● Assignment
From the data below, return all lines holding the string "cardinality".
::::::::
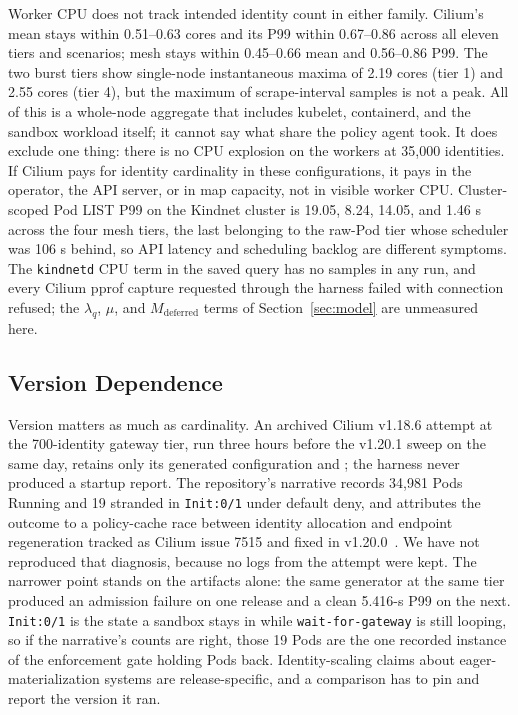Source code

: Worker CPU does not track intended identity count in either family.
Cilium's mean stays within 0.51--0.63 cores and its P99 within
0.67--0.86 across all eleven tiers and scenarios; \sys{} mesh stays
within 0.45--0.66 mean and 0.56--0.86 P99. The two \sys{} burst tiers
show single-node instantaneous maxima of 2.19 cores (tier 1) and 2.55
cores (tier 4), but the maximum of scrape-interval samples is not a
peak. All of this is a whole-node aggregate that includes kubelet,
containerd, and the sandbox workload itself; it cannot say what share the
policy agent took. It does exclude one thing: there is no CPU explosion
on the workers at 35,000 identities. If Cilium pays for identity
cardinality in these configurations, it pays in the operator, the API
server, or in map capacity, not in visible worker CPU. Cluster-scoped
Pod LIST P99 on the Kindnet cluster is 19.05, 8.24, 14.05, and 1.46 s
across the four mesh tiers, the last belonging to the raw-Pod tier whose
scheduler was 106 s behind, so API latency and scheduling backlog are
different symptoms. The \texttt{kindnetd} CPU term in the saved query has
no samples in any run, and every Cilium pprof capture requested through
the harness failed with connection refused; the $\lambda_q$, $\mu$, and
$M_{\mathrm{deferred}}$ terms of Section~\ref{sec:model} are unmeasured
here.

\subsection{Version Dependence}
\label{sec:eval-version}
Version matters as much as cardinality. An archived Cilium v1.18.6
attempt at the 700-identity gateway tier, run three hours before the
v1.20.1 sweep on the same day, retains only its generated configuration
and ; the harness never produced a startup
report. The repository's narrative records 34,981 Pods Running and 19
stranded in \texttt{Init:0/1} under default deny, and attributes the
outcome to a policy-cache race between identity allocation and endpoint
regeneration tracked as Cilium issue 7515 and fixed in
v1.20.0~\cite{cilium7515}. We have not reproduced that diagnosis, because
no logs from the attempt were kept. The narrower point stands on the
artifacts alone: the same generator at the same tier produced an
admission failure on one release and a clean 5.416-s P99 on the next.
\texttt{Init:0/1} is the state a sandbox stays in while
\texttt{wait-for-gateway} is still looping, so if the narrative's counts
are right, those 19 Pods are the one recorded instance of the enforcement
gate holding Pods back. Identity-scaling claims about
eager-materialization systems are release-specific, and a comparison has
to pin and report the version it ran.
::::::::
● Worked solution
cardinality in these configurations, it pays in the operator, the API
Version matters as much as cardinality. An archived Cilium v1.18.6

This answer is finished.